Saved entries:
##############################
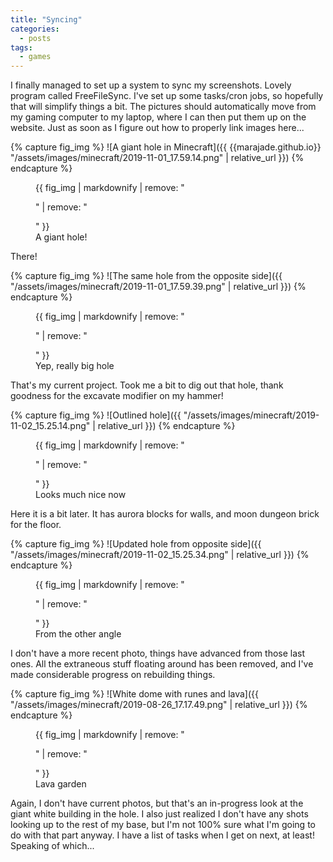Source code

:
 ```yaml
---
title: "Syncing"
categories: 
  - posts
tags:
  - games
---
```


I finally managed to set up a system to sync my screenshots. Lovely program
called FreeFileSync. I've set up some tasks/cron jobs, so hopefully that will
simplify things a bit. The pictures should automatically move from my gaming
computer to my laptop, where I can then put them up on the website. Just as soon
as I figure out how to properly link images here...

{% capture fig_img %}
![A giant hole in Minecraft]({{ {{marajade.github.io}} "/assets/images/minecraft/2019-11-01_17.59.14.png" | relative_url }})
{% endcapture %}

<figure>
  {{ fig_img | markdownify | remove: "<p>" | remove: "</p>" }}
  <figcaption>A giant hole!</figcaption>
</figure>

There!

{% capture fig_img %}
![The same hole from the opposite side]({{ "/assets/images/minecraft/2019-11-01_17.59.39.png" | relative_url }})
{% endcapture %}

<figure>
  {{ fig_img | markdownify | remove: "<p>" | remove: "</p>" }}
  <figcaption>Yep, really big hole</figcaption>
</figure>

That's my current project. Took me a bit to dig out that hole, thank goodness
for the excavate modifier on my hammer!

{% capture fig_img %}
![Outlined hole]({{ "/assets/images/minecraft/2019-11-02_15.25.14.png" | relative_url }})
{% endcapture %}

<figure>
  {{ fig_img | markdownify | remove: "<p>" | remove: "</p>" }}
  <figcaption>Looks much nice now</figcaption>
</figure>

Here it is a bit later. It has aurora blocks for  walls, and moon dungeon brick
for the floor.

{% capture fig_img %}
![Updated hole from opposite side]({{ "/assets/images/minecraft/2019-11-02_15.25.34.png" | relative_url }})
{% endcapture %}

<figure>
  {{ fig_img | markdownify | remove: "<p>" | remove: "</p>" }}
  <figcaption>From the other angle</figcaption>
</figure>

I don't have a more recent photo, things have advanced from those last ones. All
the extraneous stuff floating around has been removed, and I've made
considerable progress on rebuilding things.

{% capture fig_img %}
![White dome with runes and lava]({{ "/assets/images/minecraft/2019-08-26_17.17.49.png" | relative_url }})
{% endcapture %}

<figure>
  {{ fig_img | markdownify | remove: "<p>" | remove: "</p>" }}
  <figcaption>Lava garden</figcaption>
</figure>

Again, I don't have current photos, but that's an in-progress look at the giant
white building in the hole. I also just realized I don't have any shots looking
up to the rest of my base, but I'm not 100% sure what I'm going to do with that
part anyway. I have a list of tasks when I get on next, at least! Speaking of
which...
##############################
● TASK: Find each line in the records holding the string "with" and show it.

● EXERCISE ANSWER:
![White dome with runes and lava]({{ "/assets/images/minecraft/2019-08-26_17.17.49.png" | relative_url }})
up to the rest of my base, but I'm not 100% sure what I'm going to do with that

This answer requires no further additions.